### [Records to use]
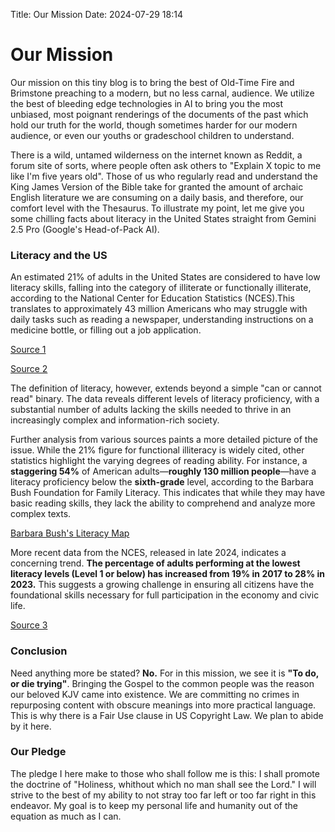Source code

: Title: Our Mission
Date: 2024-07-29 18:14

# Our Mission

Our mission on this tiny blog is to bring the best of Old-Time Fire and Brimstone preaching to a modern, but no less carnal, audience. We utilize the best of bleeding edge technologies in AI to bring you the most unbiased, most poignant renderings of the documents of the past which hold our truth for the world, though sometimes harder for our modern audience, or even our youths or gradeschool children to understand.

There is a wild, untamed wilderness on the internet known as Reddit, a forum site of sorts, where people often ask others to "Explain X topic to me like I'm five years old". Those of us who regularly read and understand the King James Version of the Bible take for granted the amount of archaic English literature we are consuming on a daily basis, and therefore, our comfort level with the Thesaurus. To illustrate my point, let me give you some chilling facts about literacy in the United States straight from Gemini 2.5 Pro (Google's Head-of-Pack AI).

### Literacy and the US

An estimated 21% of adults in the United States are considered to have low literacy skills, falling into the category of illiterate or functionally illiterate, according to the National Center for Education Statistics (NCES).This translates to approximately 43 million Americans who may struggle with daily tasks such as reading a newspaper, understanding instructions on a medicine bottle, or filling out a job application.

[Source 1](https://www.thenationalliteracyinstitute.com/post/literacy-statistics-2024-2025-where-we-are-nowhttps:/)

[Source 2](https://risingtide.ua.edu/education/statewide-ua-literacy-center/)


The definition of literacy, however, extends beyond a simple "can or cannot read" binary. The data reveals different levels of literacy proficiency, with a substantial number of adults lacking the skills needed to thrive in an increasingly complex and information-rich society.

Further analysis from various sources paints a more detailed picture of the issue. While the 21% figure for functional illiteracy is widely cited, other statistics highlight the varying degrees of reading ability. For instance, a **staggering 54%** of American adults—**roughly 130 million people**—have a literacy proficiency below the **sixth-grade** level, according to the Barbara Bush Foundation for Family Literacy. This indicates that while they may have basic reading skills, they lack the ability to comprehend and analyze more complex texts.

[Barbara Bush's Literacy Map](https://map.barbarabush.org/)


More recent data from the NCES, released in late 2024, indicates a concerning trend. **The percentage of adults performing at the lowest literacy levels (Level 1 or below) has increased from 19% in 2017 to 28% in 2023.** This suggests a growing challenge in ensuring all citizens have the foundational skills necessary for full participation in the economy and civic life.

[Source 3](https://nces.ed.gov/surveys/piaac/2023/national_results.asp)


### Conclusion

Need anything more be stated? **No.** For in this mission, we see it is **"To do, or die trying"**. Bringing the Gospel to the common people was the reason our beloved KJV came into existence. We are committing no crimes in repurposing content with obscure meanings into more practical language. This is why there is a Fair Use clause in US Copyright Law. We plan to abide by it here.

### Our Pledge

The pledge I here make to those who shall follow me is this: I shall promote the doctrine of "Holiness, whithout which no man shall see the Lord." I will strive to the best of my ability to not stray too far left or too far right in this endeavor. My goal is to keep my personal life and humanity out of the equation as much as I can.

### [Requirement]
Your copy should hold every record word for word and none of the pictures.

### [Answer for this exercise]
Source code

: Title: Our Mission
Date: 2024-07-29 18:14

# Our Mission

Our mission on this tiny blog is to bring the best of Old-Time Fire and Brimstone preaching to a modern, but no less carnal, audience. We utilize the best of bleeding edge technologies in AI to bring you the most unbiased, most poignant renderings of the documents of the past which hold our truth for the world, though sometimes harder for our modern audience, or even our youths or gradeschool children to understand.

There is a wild, untamed wilderness on the internet known as Reddit, a forum site of sorts, where people often ask others to "Explain X topic to me like I'm five years old". Those of us who regularly read and understand the King James Version of the Bible take for granted the amount of archaic English literature we are consuming on a daily basis, and therefore, our comfort level with the Thesaurus. To illustrate my point, let me give you some chilling facts about literacy in the United States straight from Gemini 2.5 Pro (Google's Head-of-Pack AI).

### Literacy and the US

An estimated 21% of adults in the United States are considered to have low literacy skills, falling into the category of illiterate or functionally illiterate, according to the National Center for Education Statistics (NCES).This translates to approximately 43 million Americans who may struggle with daily tasks such as reading a newspaper, understanding instructions on a medicine bottle, or filling out a job application.

[Source 1](https://www.thenationalliteracyinstitute.com/post/literacy-statistics-2024-2025-where-we-are-nowhttps:/)

[Source 2](https://risingtide.ua.edu/education/statewide-ua-literacy-center/)


The definition of literacy, however, extends beyond a simple "can or cannot read" binary. The data reveals different levels of literacy proficiency, with a substantial number of adults lacking the skills needed to thrive in an increasingly complex and information-rich society.

Further analysis from various sources paints a more detailed picture of the issue. While the 21% figure for functional illiteracy is widely cited, other statistics highlight the varying degrees of reading ability. For instance, a **staggering 54%** of American adults—**roughly 130 million people**—have a literacy proficiency below the **sixth-grade** level, according to the Barbara Bush Foundation for Family Literacy. This indicates that while they may have basic reading skills, they lack the ability to comprehend and analyze more complex texts.

[Barbara Bush's Literacy Map](https://map.barbarabush.org/)


More recent data from the NCES, released in late 2024, indicates a concerning trend. **The percentage of adults performing at the lowest literacy levels (Level 1 or below) has increased from 19% in 2017 to 28% in 2023.** This suggests a growing challenge in ensuring all citizens have the foundational skills necessary for full participation in the economy and civic life.

[Source 3](https://nces.ed.gov/surveys/piaac/2023/national_results.asp)


### Conclusion

Need anything more be stated? **No.** For in this mission, we see it is **"To do, or die trying"**. Bringing the Gospel to the common people was the reason our beloved KJV came into existence. We are committing no crimes in repurposing content with obscure meanings into more practical language. This is why there is a Fair Use clause in US Copyright Law. We plan to abide by it here.

### Our Pledge

The pledge I here make to those who shall follow me is this: I shall promote the doctrine of "Holiness, whithout which no man shall see the Lord." I will strive to the best of my ability to not stray too far left or too far right in this endeavor. My goal is to keep my personal life and humanity out of the equation as much as I can.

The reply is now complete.